Her goal is to reach as many people in her age bracket [18-25] with hopes that they would give her a chance before they label her as a Christian artist and make their decisions from that.
One day, Rembert went out to audition for a college tour and she didn’t mention to the judges that she was going to rap and sing about the gospel. After doing her audition, the excitement of the judges was overwhelming, yet they managed to say things like, “we didn’t know you were a Christian rapper!” Fortunately, that didn’t hinder her talent and she was able to be a part of the tour.
“I didn’t tell anybody I was a Christian. I wanted the music to speak for itself.” Rembert said eagerly.

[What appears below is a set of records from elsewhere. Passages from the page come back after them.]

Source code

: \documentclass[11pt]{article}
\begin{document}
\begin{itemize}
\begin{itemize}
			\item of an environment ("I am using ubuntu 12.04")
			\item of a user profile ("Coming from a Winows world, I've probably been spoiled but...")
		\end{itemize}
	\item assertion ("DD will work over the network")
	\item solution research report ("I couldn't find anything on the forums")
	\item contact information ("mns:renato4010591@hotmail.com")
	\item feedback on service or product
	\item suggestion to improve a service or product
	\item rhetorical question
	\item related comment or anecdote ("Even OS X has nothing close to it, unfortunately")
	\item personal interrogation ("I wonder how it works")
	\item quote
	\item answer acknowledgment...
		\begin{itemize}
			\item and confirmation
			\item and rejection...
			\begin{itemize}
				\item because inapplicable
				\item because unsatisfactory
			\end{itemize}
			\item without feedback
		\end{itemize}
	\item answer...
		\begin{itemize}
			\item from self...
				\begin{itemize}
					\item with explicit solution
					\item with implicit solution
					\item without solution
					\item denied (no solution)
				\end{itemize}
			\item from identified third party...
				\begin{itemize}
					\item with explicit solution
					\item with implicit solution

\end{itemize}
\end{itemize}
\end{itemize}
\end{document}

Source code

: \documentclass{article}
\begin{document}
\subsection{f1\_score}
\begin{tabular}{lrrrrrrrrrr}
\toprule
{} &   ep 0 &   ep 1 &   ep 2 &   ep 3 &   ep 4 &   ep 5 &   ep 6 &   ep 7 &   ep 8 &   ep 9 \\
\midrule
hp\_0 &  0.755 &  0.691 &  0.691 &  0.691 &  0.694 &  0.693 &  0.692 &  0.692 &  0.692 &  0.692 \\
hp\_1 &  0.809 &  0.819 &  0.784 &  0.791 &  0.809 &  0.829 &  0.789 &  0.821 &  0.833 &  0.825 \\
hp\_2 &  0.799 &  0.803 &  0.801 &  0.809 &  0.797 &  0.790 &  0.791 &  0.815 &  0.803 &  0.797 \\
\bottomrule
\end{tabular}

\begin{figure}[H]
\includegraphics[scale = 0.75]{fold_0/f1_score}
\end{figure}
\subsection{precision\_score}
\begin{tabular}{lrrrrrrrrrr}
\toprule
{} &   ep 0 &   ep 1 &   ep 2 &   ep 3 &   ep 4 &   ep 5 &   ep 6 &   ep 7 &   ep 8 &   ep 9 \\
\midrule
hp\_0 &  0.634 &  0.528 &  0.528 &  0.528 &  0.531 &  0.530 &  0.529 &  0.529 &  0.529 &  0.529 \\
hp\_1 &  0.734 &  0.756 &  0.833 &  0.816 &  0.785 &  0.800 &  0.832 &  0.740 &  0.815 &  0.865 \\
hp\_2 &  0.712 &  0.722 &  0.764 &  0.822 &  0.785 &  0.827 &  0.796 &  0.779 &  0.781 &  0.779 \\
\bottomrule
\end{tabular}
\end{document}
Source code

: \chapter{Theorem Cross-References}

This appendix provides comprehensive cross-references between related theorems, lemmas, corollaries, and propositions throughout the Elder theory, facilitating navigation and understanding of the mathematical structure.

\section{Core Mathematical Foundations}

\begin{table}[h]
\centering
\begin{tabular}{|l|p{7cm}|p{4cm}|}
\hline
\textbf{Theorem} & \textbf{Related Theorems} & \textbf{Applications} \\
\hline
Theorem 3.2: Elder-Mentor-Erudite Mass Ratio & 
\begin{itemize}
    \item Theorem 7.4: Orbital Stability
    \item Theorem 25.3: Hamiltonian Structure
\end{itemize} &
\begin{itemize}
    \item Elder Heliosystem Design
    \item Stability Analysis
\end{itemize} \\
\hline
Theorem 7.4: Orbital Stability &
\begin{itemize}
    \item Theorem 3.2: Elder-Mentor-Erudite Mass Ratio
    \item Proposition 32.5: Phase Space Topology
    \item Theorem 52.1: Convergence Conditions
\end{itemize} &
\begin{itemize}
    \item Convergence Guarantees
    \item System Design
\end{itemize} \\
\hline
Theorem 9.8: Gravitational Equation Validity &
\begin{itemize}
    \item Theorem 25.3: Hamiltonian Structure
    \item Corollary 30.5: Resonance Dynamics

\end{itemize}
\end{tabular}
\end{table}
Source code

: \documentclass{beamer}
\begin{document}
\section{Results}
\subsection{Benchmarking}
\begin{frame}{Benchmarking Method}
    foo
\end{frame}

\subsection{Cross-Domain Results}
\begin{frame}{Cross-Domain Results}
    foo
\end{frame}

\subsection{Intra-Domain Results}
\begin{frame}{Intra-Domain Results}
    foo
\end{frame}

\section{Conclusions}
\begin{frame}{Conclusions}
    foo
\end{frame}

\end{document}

Aside from God being Rembert’s inspiration, she also grew up in a family full of women who inspire her and are artistic in their own way. Her mother who is an artist raised Rembert with her three other sisters and along the way released a bit of her creativity in each of them. Living in a house full of creatives, but especially women, it can get a little feisty. But for Rembert and her family, it’s all about support.
“You’ll hear things like, ‘you’re wearing my stuff’, but ultimately it’s, ‘you make great stuff.” Rembert laughed. “They leave room for me to just be me.”
Between teaching Kindergarten students in a school that is located above her recording studio and going on mission trips with her church to places like Zambia in South Africa, Rembert is certain that she found the source of life. That which she declares is God, and if you go to him, he will always be there and she wants to share it with others.
Rembert, better known in the music world simply as Kei-Landa, is currently working on her first EP called 24 and before confirming a release date, she wants to make sure that it sounds like the best it can be.
“The hardest part with making this EP, is letting go,” said Rembert. “The fear of coming out and not being heard, but I trust that I had to let it go.”